= Sandra Dagher =

Lebanese curator

Sandra Dagher (born 1978 in Beirut, Lebanon) is a Lebanese curator. Considered as an “art activist”, she currently is the advisor and head of programs of the Saradar Collection.

==Profile==
In 2000, Sandra Dagher took over the management of Espace SD, a multipurpose art space in the Gemmayzeh district of Beirut that had been launched in 1998 by Wadih Safieddine and Karine Wehbé. Spread on 3 floors, Espace SD featured a temporary exhibition, a permanent gallery like collection of artworks, a bookstore, and designer corner.
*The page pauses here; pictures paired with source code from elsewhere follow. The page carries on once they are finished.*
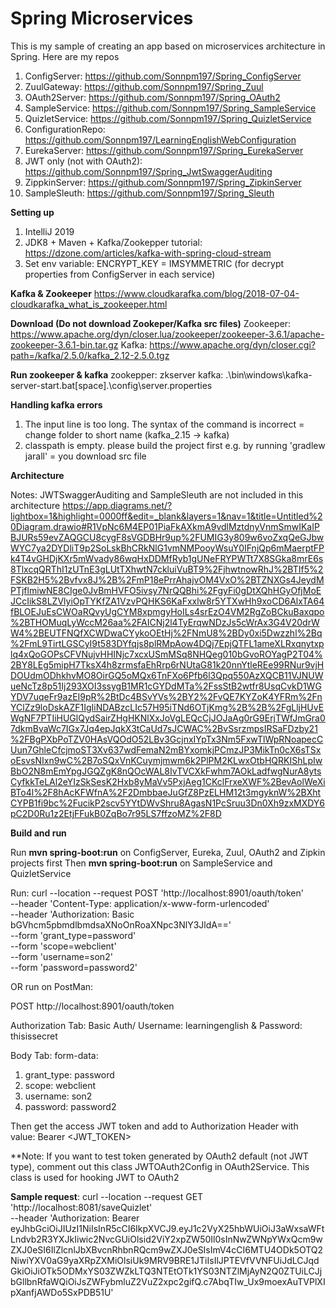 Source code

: # Spring Microservices 
This is my sample of creating an app based on microservices architecture in Spring. Here are my repos

1. ConfigServer: https://github.com/Sonnpm197/Spring_ConfigServer
2. ZuulGateway: https://github.com/Sonnpm197/Spring_Zuul
3. OAuth2Server: https://github.com/Sonnpm197/Spring_OAuth2
4. SampleService: https://github.com/Sonnpm197/Spring_SampleService
5. QuizletService: https://github.com/Sonnpm197/Spring_QuizletService
6. ConfigurationRepo: https://github.com/Sonnpm197/LearningEnglishWebConfiguration
7. EurekaServer: https://github.com/Sonnpm197/Spring_EurekaServer
8. JWT only (not with OAuth2): https://github.com/Sonnpm197/Spring_JwtSwaggerAuditing
9. ZippkinServer: https://github.com/Sonnpm197/Spring_ZipkinServer
10. SampleSleuth: https://github.com/Sonnpm197/Spring_Sleuth

**Setting up**
1. IntelliJ 2019
2. JDK8 + Maven + Kafka/Zookepper tutorial: https://dzone.com/articles/kafka-with-spring-cloud-stream
3. Set env variable: ENCRYPT_KEY = IMSYMMETRIC (for decrypt properties from ConfigServer in each service)

**Kafka & Zookeeper**
https://www.cloudkarafka.com/blog/2018-07-04-cloudkarafka_what_is_zookeeper.html

**Download (Do not download Zookeper/Kafka src files)**
Zookeeper: https://www.apache.org/dyn/closer.lua/zookeeper/zookeeper-3.6.1/apache-zookeeper-3.6.1-bin.tar.gz
Kafka: https://www.apache.org/dyn/closer.cgi?path=/kafka/2.5.0/kafka_2.12-2.5.0.tgz

**Run zookeeper & kafka**
zookepper: zkserver
kafka: .\bin\windows\kafka-server-start.bat[space].\config\server.properties

**Handling kafka errors**
1. The input line is too long. The syntax of the command is incorrect = change folder to short name (kafka_2.15 -> kafka)
2. classpath is empty. please build the project first e.g. by running 'gradlew jarall' = you download src file

**Architecture**

Notes: JWTSwaggerAuditing and SampleSleuth are not included in this architecture
https://app.diagrams.net/?lightbox=1&highlight=0000ff&edit=_blank&layers=1&nav=1&title=Untitled%20Diagram.drawio#R1VpNc6M4EP01PiaFkAXkmA9vdlMztdnyVnmSmwIKaIPBJURs59evZAQGCU8cygF8sVGDBHr9up%2FUMIG3y809w6voZxqQeGJbwWYC7ya2DYDliT9p2SoLskBhCRkNlG1vmNMPooyWsuY0IFnjQp6mMaerptFPk4T4vGHDjKXr5mWvady86wqHxDDMfRyb1gUNeFRYPWTt7X8SGka8mrE6s8TlxcqQRThI1zUTnE3gLUtTXhwtN7ckluiVuBT9%2FjhwtnowRhJ%2BTIf5%2FSKB2H5%2Bvfvx8J%2B%2FmP18ePrrAhajvOM4VxO%2BTZNXGs4JeydMPTjflmiwNE8CIge0JvBmHVFO5ivsy7NrQQBhi%2FgyFi0gDtXQhHGyOfjMoEJCcIikS8LZVlyiOpTYKfZA1VzvPQHKS6KaFxxlw8r5YTXwHh9xoCD6AlxTA64fBLOEJuEsCWOaRQvyUgCYM8xpmgyHoILs4srEzO4VM2RgZoBCkuBaxqpo%2BTHOMuqLyWccM26aa%2FAICNj2l4TyErqwNDzJs5cWrAx3G4V20drWW4%2BEUTFNQfXCWDwaCYykoOEtHj%2FNmU8%2BDy0xi5Dwzzhl%2Bq%2FmL9TirtLGSCyI9t583DYfqjs8plRMpAow4DQj7EpjQTFL1ameXLRxqnytxplq4xQoGOPsCFVNujvHHINjc7xcxUSmMSq8NHQeg010bGvoROYagP2T04%2BY8LEg5mipH7TksX4h8zrmsfaEhRrp6rNUtaG81k20nnYtleREe99RNur9vjHDOUdmODhkhvMO8OirGQ5oMQx6TnFXo6Pfb6l3Qpq550AzXQCB11VJNUWueNcTz8p51Ij293XOI3ssygB1MR1cGYDdMTa%2FssStB2wtfr8UsqCvkD1WGYDV7uqeFr9azEI9pR%2BtDc4BSvYVs%2BY2%2FvQE7KYZoK4YFRm%2FnYClZz9loDskAZF1IgIiNDABzcLIc57H95iTNd6OTjKmg%2B%2B%2FgLljHUvEWgNF7PTIiHUGlQydSairZHgHKNlXxJoVgLEQcCjJOJaAg0rG9ErjTWfJmGra07dkmBvaWc7IGx7Jq4epJqkX3tCaUd7sJCWAC%2BvSsrzmpsIRSaFDzby21%2FBgPXbPoTZV0HAsVQOdO52LBv3GcjnxIYpTx3Nm5FxwTlWpRNoapecCUun7GhleCfcjmoST3Xv637wdFemaN2mBYxomkjPCmzJP3MikTn0cX6sTSxoEsvsNIxn9wC%2B7oSQxVnKCuymjmwm6k2PlPM2KLwxOtbHQRKIShLpIwBbO2N8mEmYpgJGQZgK8nQOcWAL8IvTVCXkFwhm7AOkLadfwgNurA8ytsCyfkkTeLAl2eYIzSkSesK2Hxb8yMaVv5PxjAeg1CKclFrxeXWF%2BevAolWeXiBTo4l%2F8hAcKFWfnA%2F2DmbbaeJuGfZ8PzELHM12t3mgyknW%2BXhtCYPB1fi9bc%2FucikP2scv5YYtDWvShru8AgasN1PcSruu3Dn0Xh9zxMXDY6pC2D0Ru1z2EtjFFukB0ZqBo7r95LS7ffzoMZ%2F8D

**Build and run**

Run **mvn spring-boot:run** on ConfigServer, Eureka, Zuul, OAuth2 and Zipkin projects first
Then **mvn spring-boot:run** on SampleService and QuizletService

Run: curl --location --request POST 'http://localhost:8901/oauth/token' \
--header 'Content-Type: application/x-www-form-urlencoded' \
--header 'Authorization: Basic bGVhcm5pbmdlbmdsaXNoOnRoaXNpc3NlY3JldA==' \
--form 'grant_type=password' \
--form 'scope=webclient' \
--form 'username=son2' \
--form 'password=password2'

OR run on PostMan:

POST http://localhost:8901/oauth/token

Authorization Tab: Basic Auth/ Username: learningenglish & Password: thisissecret

Body Tab: form-data:
1. grant_type: password
2. scope: webclient
3. username: son2
4. password: password2

Then get the access JWT token and add to Authorization Header with value: Bearer <JWT_TOKEN> 

**Note: If you want to test token generated by OAuth2 default (not JWT type), comment out this class JWTOAuth2Config in OAuth2Service. This class is used for hooking JWT to OAuth2

**Sample request**: curl --location --request GET 'http://localhost:8081/saveQuizlet' \
--header 'Authorization: Bearer eyJhbGciOiJIUzI1NiIsInR5cCI6IkpXVCJ9.eyJ1c2VyX25hbWUiOiJ3aWxsaWFtLndvb2R3YXJkIiwic2NvcGUiOlsid2ViY2xpZW50Il0sInNwZWNpYWxQcm9wZXJ0eSI6IlZlcnlJbXBvcnRhbnRQcm9wZXJ0eSIsImV4cCI6MTU4ODk5OTQ2NiwiYXV0aG9yaXRpZXMiOlsiUk9MRV9BRE1JTiIsIlJPTEVfVVNFUiJdLCJqdGkiOiJiOTk5ODMxYS03ZWZkLTQ3NTEtOTk1YS03NTZlMjAyN2Q0ZTUiLCJjbGllbnRfaWQiOiJsZWFybmluZ2VuZ2xpc2gifQ.c7AbqTIw_Ux9moexAuTVPlXIpXanfjAWDo5SxPDB51U'



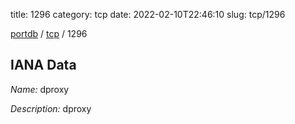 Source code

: title: 1296
category: tcp
date: 2022-02-10T22:46:10
slug: tcp/1296

[portdb](/) / [tcp](/category/tcp.html) / 1296


## IANA Data

_Name:_ dproxy

_Description:_ dproxy

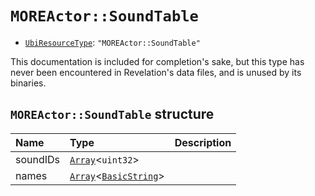 # `MOREActor::SoundTable`

- [`UbiResourceType`](./index.md#ubiresourcetype-string): `"MOREActor::SoundTable"`

This documentation is included for completion's sake, but this type has never been encountered in Revelation's data files, and is unused by its binaries.

## `MOREActor::SoundTable` structure

| Name | Type | Description |
| :-- | :-- | --- |
| soundIDs | [`Array`](../base.md#array-structure)<`uint32`> |  |
| names | [`Array`](../base.md#array-structure)<[`BasicString`](../base.md#basicstring-structure)> |  |

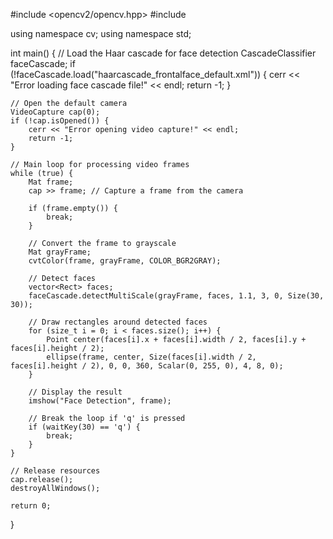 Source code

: #include <opencv2/opencv.hpp>
#include <iostream>

using namespace cv;
using namespace std;

int main() {
    // Load the Haar cascade for face detection
    CascadeClassifier faceCascade;
    if (!faceCascade.load("haarcascade_frontalface_default.xml")) {
        cerr << "Error loading face cascade file!" << endl;
        return -1;
    }

    // Open the default camera
    VideoCapture cap(0);
    if (!cap.isOpened()) {
        cerr << "Error opening video capture!" << endl;
        return -1;
    }

    // Main loop for processing video frames
    while (true) {
        Mat frame;
        cap >> frame; // Capture a frame from the camera

        if (frame.empty()) {
            break;
        }

        // Convert the frame to grayscale
        Mat grayFrame;
        cvtColor(frame, grayFrame, COLOR_BGR2GRAY);

        // Detect faces
        vector<Rect> faces;
        faceCascade.detectMultiScale(grayFrame, faces, 1.1, 3, 0, Size(30, 30));

        // Draw rectangles around detected faces
        for (size_t i = 0; i < faces.size(); i++) {
            Point center(faces[i].x + faces[i].width / 2, faces[i].y + faces[i].height / 2);
            ellipse(frame, center, Size(faces[i].width / 2, faces[i].height / 2), 0, 0, 360, Scalar(0, 255, 0), 4, 8, 0);
        }

        // Display the result
        imshow("Face Detection", frame);

        // Break the loop if 'q' is pressed
        if (waitKey(30) == 'q') {
            break;
        }
    }

    // Release resources
    cap.release();
    destroyAllWindows();

    return 0;
}
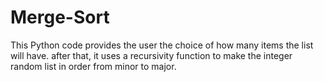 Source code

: # Merge-Sort

This Python code provides the user the choice of how many items the list will have. after that, it uses a recursivity function to make the integer random list in order from minor to major.
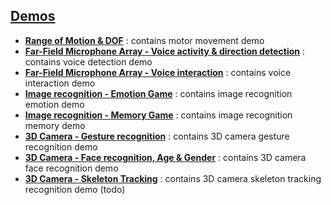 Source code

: [**Demos**](demos/)
---
* [**Range of Motion & DOF**](demos/qt_range_of_motion/) : contains motor movement demo
* [**Far-Field Microphone Array - Voice activity & direction detection**](demos/qt_microphone_detection/) : contains voice detection demo
* [**Far-Field Microphone Array - Voice interaction**](demos/qt_microphone_interaction/) : contains voice interaction demo
* [**Image recognition - Emotion Game**](demos/qt_emotion_game/) : contains image recognition emotion demo   
* [**Image recognition - Memory Game**](demos/qt_memory_game/) : contains image recognition memory demo   
* [**3D Camera - Gesture recognition**](demos/qt_gesture_recognition/) : contains 3D camera gesture recognition demo
* [**3D Camera - Face recognition, Age & Gender**](demos/qt_face_recognition/) : contains 3D camera face recognition demo
* [**3D Camera - Skeleton Tracking**](demos/) : contains 3D camera skeleton tracking recognition demo (todo)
Many events were organized including concerts, festivals, art courses and cine club. After the 2006 Lebanon War, Sandra Dagher organized with Zena El Khalil Nafas Beirut, a multimedia exhibition including 40 artists testimonies of the war. Espace SD closed its doors in April 2007. On the following year, Sandra Dagher collaborated with Naila Kettaneh Kunigk, owner of Munich based galerie Tanit. They curated together solo exhibitions for Lamia Joreige, Nadim Asfar and Hubert Fattal.

Meanwhile, Sandra Dagher curated with Saleh Barakat the 1st Lebanese Pavilion at the 2007 Venice Biennale. The Pavilion featured a collective exhibition of Fouad Elkoury, Lamia Joreige, Walid Sadek, Mounira al Solh and Akram Zaatari.

In 2009, Sandra Dagher and Lamia Joreige launched the Beirut Art Center, a non-profit venue for contemporary art. They had been working on the idea for many years and had to confront many difficulties related to the country’s situation. Since its opening, BAC organized numerous events including solo exhibitions for Lebanese, Arab and foreign artists such as Emily Jacir, Akram Zaatari, Mona Hatoum, Bernard Khoury, Paola Yacoub, Harun Farocki and Chris Marker.

In 2011, Sandra Dagher and Lamia Joreige organized “Museum as Hub: Beirut Art Center” at New York City's New Museum.

In 2012, Sandra Dagher joined the Saradar Collection, devoted to Lebanese art from the contemporary and modern periods.